On Sunday, we awoke to a cold wind and a power outage. We were pleased to find it had not snowed, contrary to the weather forecast, because we really did not want to harvest in snow. But the plastic cover had been blown off the large greenhouse containing our winter spinach. The crop is fine, but the plastic is ruined, and will have to be replaced. It used to cause me a good deal of grief to replace our plastic, but now, because we have found a recycler, the plastic will be compressed into a bale and shipped, not to a landfill, but to a clothing manufacturer for its new life as sports wear. We expect tomorrow to be wind-free, and we’ll replace the plastic then.  

This was a productive year for infrastructure development at Windflower Farm: we built a new packing shed, a new cooler, a small workshop and a new equipment barn. Now that we are wrapping up the delivery season, we have a few weeks of relatively mild weather during which we’ll be able to finish the small details related to these projects - trim work and painting among them - and then we’ll turn our attention to equipment maintenance and to repairing various broken implements - all part of the cycle of life on a small vegetable farm. February 20th, when we start seeds for next year’s CSA harvest, will be here before we know it! The crew is headed off to the four corners: Aidan to Telluride and then Hawaii, Andrea to Sicily, Naomi to Nepal, I think, and Martin and Monica back to Laguna Prieta, in Mexico. I’ll be happy if I can haul my catamaran to the Florida Panhandle for a week, but, for the most part, Jan and I plan to stay close to home. We have winter shares to harvest and assemble, family to visit, boys to send off to college, books to read.

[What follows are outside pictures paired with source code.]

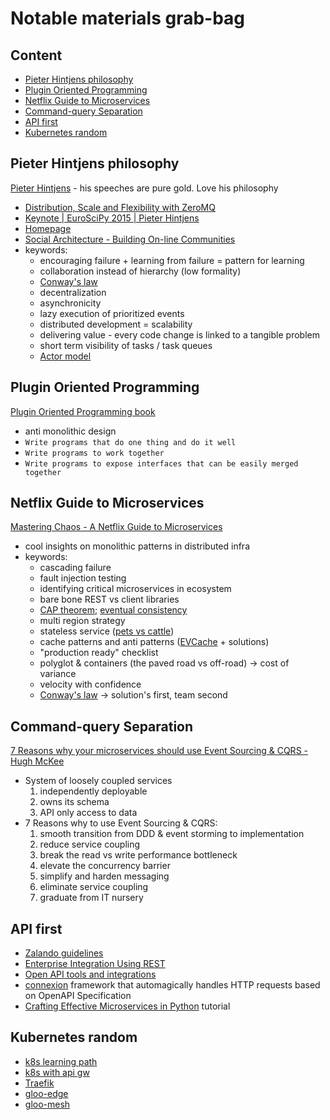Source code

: # Notable materials grab-bag

## Content
- [Pieter Hintjens philosophy](#pieter-hintjens-philosophy)
- [Plugin Oriented Programming](#plugin-oriented-programming)
- [Netflix Guide to Microservices](#netflix-guide-to-microservices)
- [Command-query Separation](#command-query-separation)
- [API first](#api-first)
- [Kubernetes random](#kubernetes-random)


## Pieter Hintjens philosophy
[Pieter Hintjens](https://en.wikipedia.org/wiki/Pieter_Hintjens) - his speeches
are pure gold. Love his philosophy
- [Distribution, Scale and Flexibility with ZeroMQ](https://www.youtube.com/watch?v=yhGXJ9Jt3-A)
- [Keynote | EuroSciPy 2015 | Pieter Hintjens](https://www.youtube.com/watch?v=O8CbzKREAj4)
- [Homepage](http://hintjens.com/)
- [Social Architecture - Building On-line Communities](https://hintjens.gitbooks.io/social-architecture/content/)
- keywords:
  - encouraging failure + learning from failure = pattern for learning
  - collaboration instead of hierarchy (low formality)
  - [Conway's law]
  - decentralization
  - asynchronicity
  - lazy execution of prioritized events
  - distributed development = scalability
  - delivering value - every code change is linked to a tangible problem
  - short term visibility of tasks / task queues
  - [Actor model](https://en.wikipedia.org/wiki/Actor_model)


## Plugin Oriented Programming
[Plugin Oriented Programming book](https://pop-book.readthedocs.io/en/latest/)
- anti monolithic design
- `Write programs that do one thing and do it well`
- `Write programs to work together`
- `Write programs to expose interfaces that can be easily merged together`


## Netflix Guide to Microservices
[Mastering Chaos - A Netflix Guide to
Microservices](https://www.youtube.com/watch?v=CZ3wIuvmHeM)
- cool insights on monolithic patterns in distributed infra
- keywords:
  - cascading failure
  - fault injection testing
  - identifying critical microservices in ecosystem
  - bare bone REST vs client libraries
  - [CAP theorem](https://en.wikipedia.org/wiki/CAP_theorem); [eventual consistency](https://en.wikipedia.org/wiki/Eventual_consistency)
  - multi region strategy
  - stateless service ([pets vs cattle](http://cloudscaling.com/blog/cloud-computing/the-history-of-pets-vs-cattle/))
  - cache patterns and anti patterns ([EVCache](https://github.com/Netflix/EVCache) + solutions)
  - "production ready" checklist
  - polyglot & containers (the paved road vs off-road) -> cost of variance
  - velocity with confidence
  - [Conway's law] -> solution's first, team second


## Command-query Separation
[7 Reasons why your microservices should use Event Sourcing & CQRS - Hugh
McKee](https://www.youtube.com/watch?v=wBvH7foXXUY)
- System of loosely coupled services
  1. independently deployable
  2. owns its schema
  3. API only access to data
- 7 Reasons why to use Event Sourcing & CQRS:
  1. smooth transition from DDD & event storming to implementation
  2. reduce service coupling
  3. break the read vs write performance bottleneck
  4. elevate the concurrency barrier
  5. simplify and harden messaging
  6. eliminate service coupling
  7. graduate from IT nursery


## API first
- [Zalando guidelines](https://opensource.zalando.com/restful-api-guidelines/#api-first)
- [Enterprise Integration Using REST](https://martinfowler.com/articles/enterpriseREST.html)
- [Open API tools and integrations](https://swagger.io/tools/open-source/open-source-integrations/)
- [connexion](https://github.com/zalando/connexion) framework that
  automagically handles HTTP requests based on  OpenAPI Specification
- [Crafting Effective Microservices in Python](https://engineering.zalando.com/posts/2016/12/crafting-effective-microservices-in-python.html) tutorial


## Kubernetes random
- [k8s learning path](https://developer.ibm.com/technologies/security/series/kubernetes-learning-path)
- [k8s with api gw](https://learnk8s.io/kubernetes-ingress-api-gateway)
- [Traefik](https://doc.traefik.io/traefik/)
- [gloo-edge](https://docs.solo.io/gloo-edge/latest/)
- [gloo-mesh](https://docs.solo.io/gloo-mesh/latest/)




[Conway's law]: https://en.wikipedia.org/wiki/Conway%27s_law

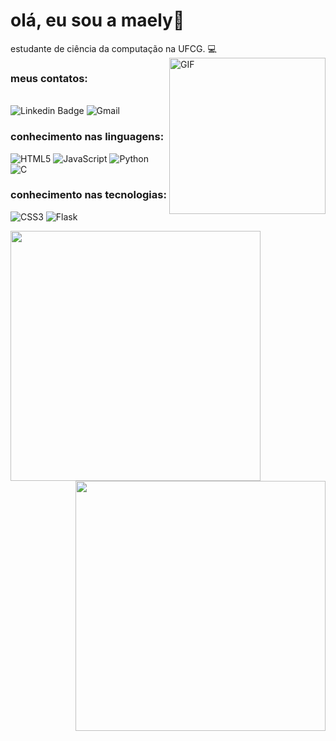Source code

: # olá, eu sou a maely:frog:

estudante de ciência da computação na UFCG. :computer:
<img align="right" alt="GIF" src="https://i.imgur.com/SoDSkMI.gif" width="250" >
### meus contatos:
&nbsp;
<br>
![Linkedin Badge](https://img.shields.io/badge/-LinkedIn-blue?style=flat-square&logo=Linkedin&logoColor=white&link=https:https://www.linkedin.com/in/maely-brandão)
![Gmail](https://img.shields.io/badge/-Gmail-red?style=flat-square&&logo=Gmail&logoColor=white&link=mailto:maely.brandao@ccc.ufcg.edu.br)
<br>

### conhecimento nas linguagens:
![HTML5](https://img.shields.io/badge/-HTML5-000000?style=flat&logo=html5)
![JavaScript](https://img.shields.io/badge/-JavaScript-000000?style=flat&logo=javascript)
![Python](https://img.shields.io/badge/-Python-000000?style=flat&logo=python)
![C](https://img.shields.io/badge/-C-000000?style=flat&logo=c)

### conhecimento nas tecnologias:
![CSS3](https://img.shields.io/badge/-CSS3-000000?style=flat&logo=css3)
![Flask](https://img.shields.io/badge/-Flask-000000?style=flat&logo=flask)

<img align="left"  width="400px" src="https://github-readme-stats.vercel.app/api/top-langs/?username=mxlysb&layout=compact&theme=vision-friendly-dark" />
<img align="right" width="400px" src="https://github-readme-stats.vercel.app/api?username=mxlysb&show_icons=true,css&layout=compact&theme=vision-friendly-dark" />
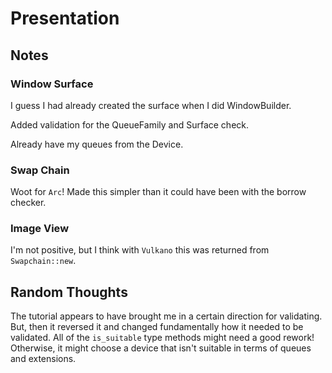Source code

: # Presentation

## Notes

### Window Surface

I guess I had already created the surface when I did WindowBuilder.

Added validation for the QueueFamily and Surface check.

Already have my queues from the Device.

### Swap Chain

Woot for `Arc`! Made this simpler than it could have been with the borrow checker.

### Image View

I'm not positive, but I think with `Vulkano` this was returned from `Swapchain::new`.

## Random Thoughts

The tutorial appears to have brought me in a certain direction for validating.
But, then it reversed it and changed fundamentally how it needed to be validated.
All of the `is_suitable` type methods might need a good rework!
Otherwise, it might choose a device that isn't suitable in terms of queues and extensions.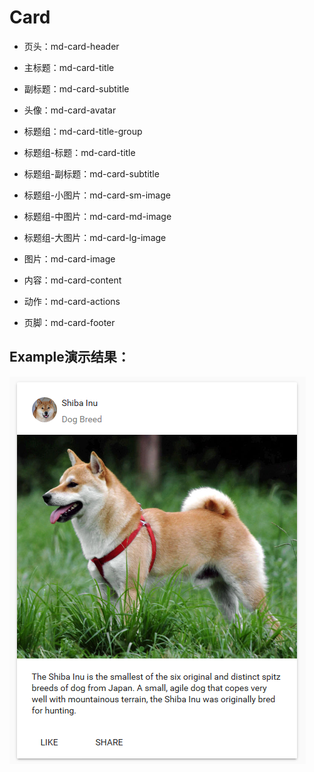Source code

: # Card
* 页头：md-card-header
 * 主标题：md-card-title
 * 副标题：md-card-subtitle
 * 头像：md-card-avatar

* 标题组：md-card-title-group
 * 标题组-标题：md-card-title
 * 标题组-副标题：md-card-subtitle
 * 标题组-小图片：md-card-sm-image
 * 标题组-中图片：md-card-md-image
 * 标题组-大图片：md-card-lg-image

* 图片：md-card-image
* 内容：md-card-content
* 动作：md-card-actions
* 页脚：md-card-footer

## Example演示结果：
![Example](card-example.png)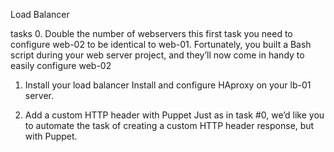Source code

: Load Balancer

tasks
0. Double the number of webservers
 this first task you need to configure web-02 to be identical to web-01. Fortunately, you built a Bash script during your web server project, and they’ll now come in handy to easily configure web-02

1. Install your load balancer
Install and configure HAproxy on your lb-01 server.

2. Add a custom HTTP header with Puppet
Just as in task #0, we’d like you to automate the task of creating a custom HTTP header response, but with Puppet.
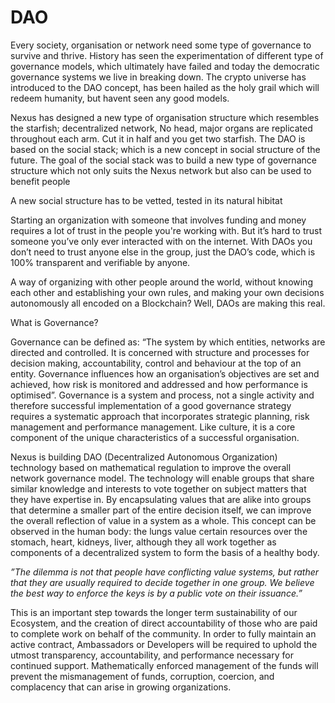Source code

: # DAO

Every society, organisation or network need some type of governance to survive and thrive. History has seen the experimentation of different type of governance models, which ultimately have failed and today the democratic governance systems we live in breaking down. The crypto universe has introduced to the DAO concept, has been hailed as the holy grail which will redeem humanity, but havent seen any good models.

Nexus has designed a new type of organisation structure which resembles the starfish; decentralized network, No head, major organs are replicated throughout each arm. Cut it in half and you get two starfish. The DAO is based on the social stack; which is a new concept in social structure of the future. The goal of the social stack was to build a new type of governance structure which not only suits the Nexus network but also can be used to benefit people&#x20;

A new social structure has to be vetted, tested in its natural hibitat&#x20;

Starting an organization with someone that involves funding and money requires a lot of trust in the people you're working with. But it’s hard to trust someone you’ve only ever interacted with on the internet. With DAOs you don’t need to trust anyone else in the group, just the DAO’s code, which is 100% transparent and verifiable by anyone.

A way of organizing with other people around the world, without knowing each other and establishing your own rules, and making your own decisions autonomously all encoded on a Blockchain? Well, DAOs are making this real.

What is Governance?

Governance can be defined as: “The system by which entities, networks are directed and controlled. It is concerned with structure and processes for decision making, accountability, control and behaviour at the top of an entity. Governance influences how an organisation’s objectives are set and achieved, how risk is monitored and addressed and how performance is optimised”. Governance is a system and process, not a single activity and therefore successful implementation of a good governance strategy requires a systematic approach that incorporates strategic planning, risk management and performance management. Like culture, it is a core component of the unique characteristics of a successful organisation.

Nexus is building DAO (Decentralized Autonomous Organization) technology based on mathematical regulation to improve the overall network governance model. The technology will enable groups that share similar knowledge and interests to vote together on subject matters that they have expertise in. By encapsulating values that are alike into groups that determine a smaller part of the entire decision itself, we can improve the overall reflection of value in a system as a whole. This concept can be observed in the human body: the lungs value certain resources over the stomach, heart, kidneys, liver, although they all work together as components of a decentralized system to form the basis of a healthy body.

_”The dilemma is not that people have conflicting value systems, but rather that they are usually required to decide together in one group. We believe the best way to enforce the keys is by a public vote on their issuance.”_

This is an important step towards the longer term sustainability of our Ecosystem, and the creation of direct accountability of those who are paid to complete work on behalf of the community. In order to fully maintain an active contract, Ambassadors or Developers will be required to uphold the utmost transparency, accountability, and performance necessary for continued support. Mathematically enforced management of the funds will prevent the mismanagement of funds, corruption, coercion, and complacency that can arise in growing organizations.
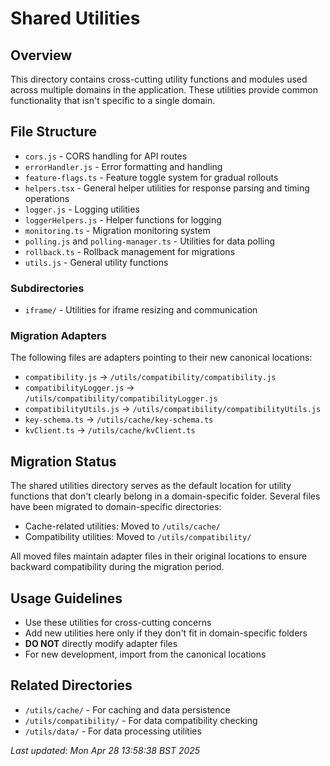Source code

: # Shared Utilities

## Overview

This directory contains cross-cutting utility functions and modules used across multiple domains in the application. These utilities provide common functionality that isn't specific to a single domain.

## File Structure

- `cors.js` - CORS handling for API routes
- `errorHandler.js` - Error formatting and handling
- `feature-flags.ts` - Feature toggle system for gradual rollouts
- `helpers.tsx` - General helper utilities for response parsing and timing operations
- `logger.js` - Logging utilities
- `loggerHelpers.js` - Helper functions for logging
- `monitoring.ts` - Migration monitoring system
- `polling.js` and `polling-manager.ts` - Utilities for data polling
- `rollback.ts` - Rollback management for migrations
- `utils.js` - General utility functions

### Subdirectories

- `iframe/` - Utilities for iframe resizing and communication

### Migration Adapters

The following files are adapters pointing to their new canonical locations:

- `compatibility.js` → `/utils/compatibility/compatibility.js`
- `compatibilityLogger.js` → `/utils/compatibility/compatibilityLogger.js`
- `compatibilityUtils.js` → `/utils/compatibility/compatibilityUtils.js`
- `key-schema.ts` → `/utils/cache/key-schema.ts`
- `kvClient.ts` → `/utils/cache/kvClient.ts`

## Migration Status

The shared utilities directory serves as the default location for utility functions that don't clearly belong in a domain-specific folder. Several files have been migrated to domain-specific directories:

- Cache-related utilities: Moved to `/utils/cache/`
- Compatibility utilities: Moved to `/utils/compatibility/`

All moved files maintain adapter files in their original locations to ensure backward compatibility during the migration period.

## Usage Guidelines

- Use these utilities for cross-cutting concerns
- Add new utilities here only if they don't fit in domain-specific folders
- **DO NOT** directly modify adapter files
- For new development, import from the canonical locations

## Related Directories

- `/utils/cache/` - For caching and data persistence
- `/utils/compatibility/` - For data compatibility checking
- `/utils/data/` - For data processing utilities

_Last updated: Mon Apr 28 13:58:38 BST 2025_
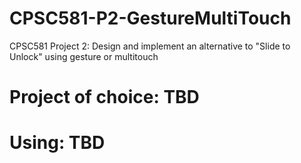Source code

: # CPSC581-P2-GestureMultiTouch
CPSC581 Project 2: Design and implement an alternative to "Slide to Unlock" using gesture or multitouch

# Project of choice: TBD

# Using: TBD
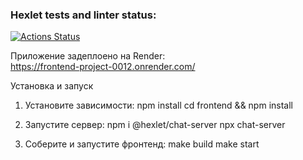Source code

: ### Hexlet tests and linter status:
[![Actions Status](https://github.com/VErgasheva/frontend-project-12/actions/workflows/hexlet-check.yml/badge.svg)](https://github.com/VErgasheva/frontend-project-12/actions)

Приложение задеплоено на Render:  
https://frontend-project-0012.onrender.com/

Установка и запуск

1. Установите зависимости: 
npm install
cd frontend && npm install

2. Запустите сервер:
npm i @hexlet/chat-server
npx chat-server

3. Соберите и запустите фронтенд:
make build
make start

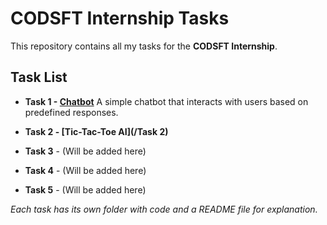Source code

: # CODSFT Internship Tasks

This repository contains all my tasks for the **CODSFT Internship**.

## Task List

-   **Task 1 - [Chatbot](/Task1)**
    A simple chatbot that interacts with users based on predefined responses.

- **Task 2 - [Tic-Tac-Toe AI](/Task 2)**

-   **Task 3** - (Will be added here)

-   **Task 4** - (Will be added here)

-   **Task 5** - (Will be added here)

_Each task has its own folder with code and a README file for explanation._
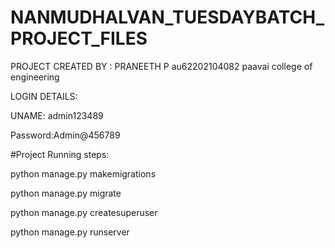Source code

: # NANMUDHALVAN_TUESDAYBATCH_PROJECT_FILES

PROJECT CREATED BY : PRANEETH P
au62202104082
paavai college of engineering


LOGIN DETAILS:


UNAME: admin123489


Password:Admin@456789




#Project Running steps:

python manage.py makemigrations

python manage.py migrate

python manage.py createsuperuser

python manage.py runserver
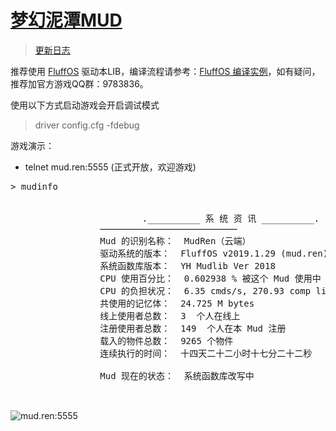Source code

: # [梦幻泥潭MUD](https://mud.ren)

> [更新日志](https://github.com/oiuv/mud/blob/master/CHANGELOG.md)

推荐使用 [FluffOS](https://github.com/fluffos/fluffos) 驱动本LIB，编译流程请参考：[FluffOS 编译实例](https://www.mud.ren/topics/6)，如有疑问，推荐加官方游戏QQ群：9783836。

使用以下方式启动游戏会开启调试模式
> driver config.cfg -fdebug

游戏演示：
* telnet mud.ren:5555 (正式开放，欢迎游戏)

<pre>
> mudinfo


                         .__________ 系 统 资 讯 __________.
                 ──────────────────────────
                 Mud 的识别名称：  MudRen（云端）
                 驱动系统的版本：  FluffOS v2019.1.29 (mud.ren)
                 系统函数库版本：  YH Mudlib Ver 2018
                 CPU 使用百分比：  0.602938 % 被这个 Mud 使用中
                 CPU 的负担状况：  6.35 cmds/s, 270.93 comp lines/s
                 共使用的记忆体：  24.725 M bytes
                 线上使用者总数：  3  个人在线上
                 注册使用者总数：  149  个人在本 Mud 注册
                 载入的物件总数：  9265 个物件
                 连续执行的时间：  十四天二十二小时十七分二十二秒

                 Mud 现在的状态：  系统函数库改写中


</pre>
<img src="https://app.oiuv.cn/storage/screen/15413245501980.png" alt="mud.ren:5555">
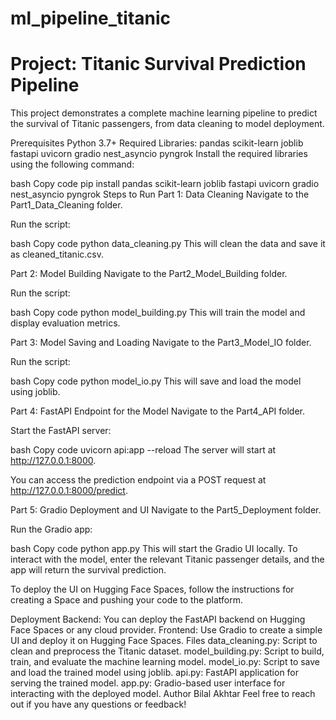 # ml_pipeline_titanic
# Project: Titanic Survival Prediction Pipeline

This project demonstrates a complete machine learning pipeline to predict the survival of Titanic passengers, from data cleaning to model deployment.

Prerequisites
Python 3.7+
Required Libraries:
pandas
scikit-learn
joblib
fastapi
uvicorn
gradio
nest_asyncio
pyngrok
Install the required libraries using the following command:

bash
Copy code
pip install pandas scikit-learn joblib fastapi uvicorn gradio nest_asyncio pyngrok
Steps to Run
Part 1: Data Cleaning
Navigate to the Part1_Data_Cleaning folder.

Run the script:

bash
Copy code
python data_cleaning.py
This will clean the data and save it as cleaned_titanic.csv.

Part 2: Model Building
Navigate to the Part2_Model_Building folder.

Run the script:

bash
Copy code
python model_building.py
This will train the model and display evaluation metrics.

Part 3: Model Saving and Loading
Navigate to the Part3_Model_IO folder.

Run the script:

bash
Copy code
python model_io.py
This will save and load the model using joblib.

Part 4: FastAPI Endpoint for the Model
Navigate to the Part4_API folder.

Start the FastAPI server:

bash
Copy code
uvicorn api:app --reload
The server will start at http://127.0.0.1:8000.

You can access the prediction endpoint via a POST request at http://127.0.0.1:8000/predict.

Part 5: Gradio Deployment and UI
Navigate to the Part5_Deployment folder.

Run the Gradio app:

bash
Copy code
python app.py
This will start the Gradio UI locally. To interact with the model, enter the relevant Titanic passenger details, and the app will return the survival prediction.

To deploy the UI on Hugging Face Spaces, follow the instructions for creating a Space and pushing your code to the platform.

Deployment
Backend: You can deploy the FastAPI backend on Hugging Face Spaces or any cloud provider.
Frontend: Use Gradio to create a simple UI and deploy it on Hugging Face Spaces.
Files
data_cleaning.py: Script to clean and preprocess the Titanic dataset.
model_building.py: Script to build, train, and evaluate the machine learning model.
model_io.py: Script to save and load the trained model using joblib.
api.py: FastAPI application for serving the trained model.
app.py: Gradio-based user interface for interacting with the deployed model.
Author
Bilal Akhtar
Feel free to reach out if you have any questions or feedback!
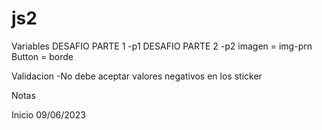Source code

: # js2

Variables 
DESAFIO PARTE 1 -p1
DESAFIO PARTE 2 -p2
    imagen = img-prn
    Button = borde


Validacion 
-No debe aceptar valores negativos en los sticker




Notas















Inicio 09/06/2023
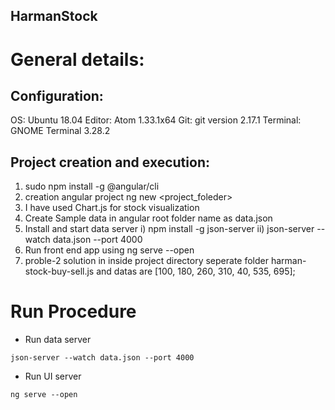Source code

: ## HarmanStock

# General details:

Configuration:
--------------
OS: Ubuntu 18.04
Editor: Atom 1.33.1x64
Git: git version 2.17.1
Terminal: GNOME Terminal 3.28.2

Project creation and execution:
-------------------------------
1) sudo npm install -g @angular/cli
2) creation angular project ng new <project_foleder>
3) I have used Chart.js for stock visualization
4) Create Sample data in angular root folder name as data.json
5) Install and start data server 
   i) npm install -g json-server
  ii) json-server --watch data.json --port 4000
6) Run front end app using ng serve --open 
7) proble-2 solution in inside project directory seperate folder harman-stock-buy-sell.js and datas are [100, 180, 260, 310, 40, 535, 695];

# Run Procedure

* Run data server

`json-server --watch data.json --port 4000`

* Run UI server

`ng serve --open`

I’d like to extend a heart-felt thanks to the CSA organizers in every neighborhood and community where we deliver. The CSA movement depends on people like you. The success of our farm depends on you. And increasing the number of small, local and economically viable organic farms depends on more people like you. Thank you for all the work you do, from securing a location that can host us (and store our many harvest totes) every week, to recruiting your neighbors to join our CSA community, to working with our farm so that what we offer every week is what you want. Consider getting involved with your CSA’s core group, they are committed volunteers from your neighborhood who are making a difference.

Our end-of-year survey can be found here: https://windflowerfarm.wufoo.com/forms/windflower-farm-csa-survey/ Your responses will provide us with information that will guide our crop planning for next year. Thank you in advance for your time and thoughtful responses.  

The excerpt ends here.